Yet another pillar of New York’s Haitian community has fallen.
Ernst Janus, 80, whose big grey beard and cocked beret were fixtures at many Haitian political and cultural events over the past three decades, died at Brooklyn’s Downstate Medical Center on Jun. 3, 2020 after his lungs collapsed. Suffering from lung cancer, his condition may have been complicated by Covid-19, for which he had tested positive. He had been in and out of hospitals and nursing homes for the past three years due to a range of illnesses.
Janus was one of the principal founders of the the Granchimen cultural organization, which he formed about 30 years ago with the late drummer Fritzner Augustin, Ernst Sévère, Patrick Lafrance, and others.
Born Mar. 2, 1940, he was raised in Port-au-Prince’s hillside neighborhood of Belair by his father, Léonce Janus, and mother, Rosalie Daguerre Janus. He attended the capital’s Lycée Pétion and became interested in theater, taking courses and acting in plays at the Institut Français.
He met his wife, Lucienne Delmas, in Port-au-Prince, and they were married at the St. Yves Church there on Jul. 10, 1965. Six months later, in January 1966, they emigrated to New York.
Settling first in Brooklyn’s Crown Heights neighborhood, Janus trained in Harlem and at Staten Island College to become a medical lab technician. He then worked for decades at Manhattan’s NYU Langone Hospital laboratory, mostly analyzing blood.
But his real passions remained progressive political change and Haitian culture. For years, he would meet with his circle of friends at the Church of the Evangel at 1950 Bedford Avenue to discuss politics, recite poems, play music and songs, and perform skits. Janus played guitar, piano, and the harmonica.
Eventually the meeting place moved to 815 Rogers Avenue and, finally, to its current location of 836 Rogers Avenue, the office of La Difference Auto School.
The circle of artists eventually formed Granchimen in the heady days surrounding President Jean-Bertrand Aristide’s first election in 1990. They also formed the Rezo Solidarite Batay Ouvriye (Solidarity Network for Workers Struggle), a support group for one of Haiti’s most militant and long-lived unions.
Ernst Janus was also often on the New York Haitian community’s airwaves as a co-host of the Granchimen program, broadcasting first with Radio Lakay and later with Radio Tropicale.
Before the Covid-19 pandemic, Granchimen sponsored occasional cultural events in the Haitian community, and every Sunday evening drummers, dancers, singers, poets, and visitors would gather at La Difference Auto School for several hours of music and discussion.
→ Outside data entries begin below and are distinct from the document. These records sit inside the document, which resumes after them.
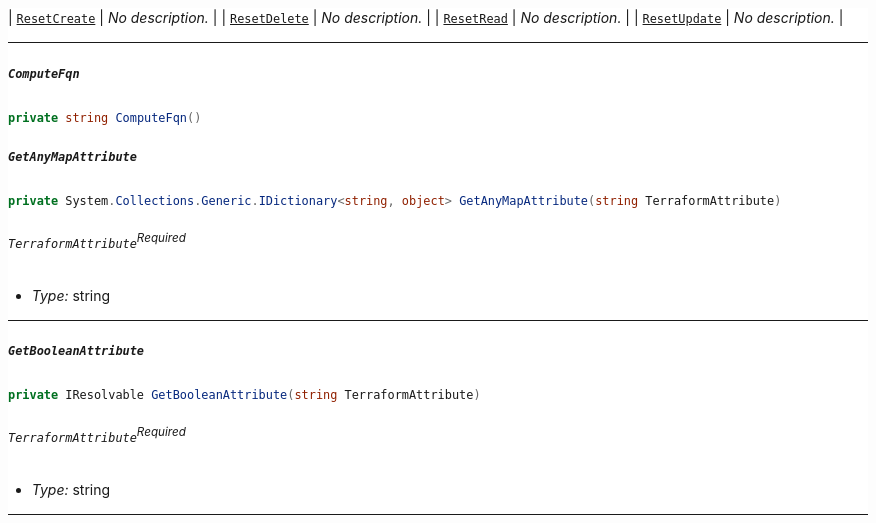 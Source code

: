 | <code><a href="#@cdktf/provider-azurerm.digitalTwinsEndpointEventgrid.DigitalTwinsEndpointEventgridTimeoutsOutputReference.resetCreate">ResetCreate</a></code> | *No description.* |
| <code><a href="#@cdktf/provider-azurerm.digitalTwinsEndpointEventgrid.DigitalTwinsEndpointEventgridTimeoutsOutputReference.resetDelete">ResetDelete</a></code> | *No description.* |
| <code><a href="#@cdktf/provider-azurerm.digitalTwinsEndpointEventgrid.DigitalTwinsEndpointEventgridTimeoutsOutputReference.resetRead">ResetRead</a></code> | *No description.* |
| <code><a href="#@cdktf/provider-azurerm.digitalTwinsEndpointEventgrid.DigitalTwinsEndpointEventgridTimeoutsOutputReference.resetUpdate">ResetUpdate</a></code> | *No description.* |

---

##### `ComputeFqn` <a name="ComputeFqn" id="@cdktf/provider-azurerm.digitalTwinsEndpointEventgrid.DigitalTwinsEndpointEventgridTimeoutsOutputReference.computeFqn"></a>

```csharp
private string ComputeFqn()
```

##### `GetAnyMapAttribute` <a name="GetAnyMapAttribute" id="@cdktf/provider-azurerm.digitalTwinsEndpointEventgrid.DigitalTwinsEndpointEventgridTimeoutsOutputReference.getAnyMapAttribute"></a>

```csharp
private System.Collections.Generic.IDictionary<string, object> GetAnyMapAttribute(string TerraformAttribute)
```

###### `TerraformAttribute`<sup>Required</sup> <a name="TerraformAttribute" id="@cdktf/provider-azurerm.digitalTwinsEndpointEventgrid.DigitalTwinsEndpointEventgridTimeoutsOutputReference.getAnyMapAttribute.parameter.terraformAttribute"></a>

- *Type:* string

---

##### `GetBooleanAttribute` <a name="GetBooleanAttribute" id="@cdktf/provider-azurerm.digitalTwinsEndpointEventgrid.DigitalTwinsEndpointEventgridTimeoutsOutputReference.getBooleanAttribute"></a>

```csharp
private IResolvable GetBooleanAttribute(string TerraformAttribute)
```

###### `TerraformAttribute`<sup>Required</sup> <a name="TerraformAttribute" id="@cdktf/provider-azurerm.digitalTwinsEndpointEventgrid.DigitalTwinsEndpointEventgridTimeoutsOutputReference.getBooleanAttribute.parameter.terraformAttribute"></a>

- *Type:* string

---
Janus could almost always be found there, having walked over from his basement apartment only two blocks south on Rogers Avenue.
“We have just lost a great man,” said Granchimen co-founder, Patrick Lafrance. “He was a man who was opposed to inequality and injustice, who believed in freedom.”
“Janus was a determined activist with a lot of conviction, who believed that the people’s struggle should be autonomous, meaning not to collaborate with the government,” said Ernst Sévère, another Granchimen co-founder and director of La Difference Auto School. “He took part in the creation of community institutions and inspired the next generation of young people to continue the struggle. That is his legacy.”
Both his older brother, Jacques Janus, and older sister, Anne Marie Janus Camy, are deceased. Ernst Janus is survived by his wife, Lucienne, who lives in Rosedale, NY, his cousin, Agathe Armand, and five nephews and nieces, Jacques Camy, Patrick Camy, Anne Marie Camy, Jonathan Janus, and Marjorie Janus.
A funeral or memorial service at the Frantz Daniel Jean Funeral Home on Foster Avenue in Brooklyn will be announced soon.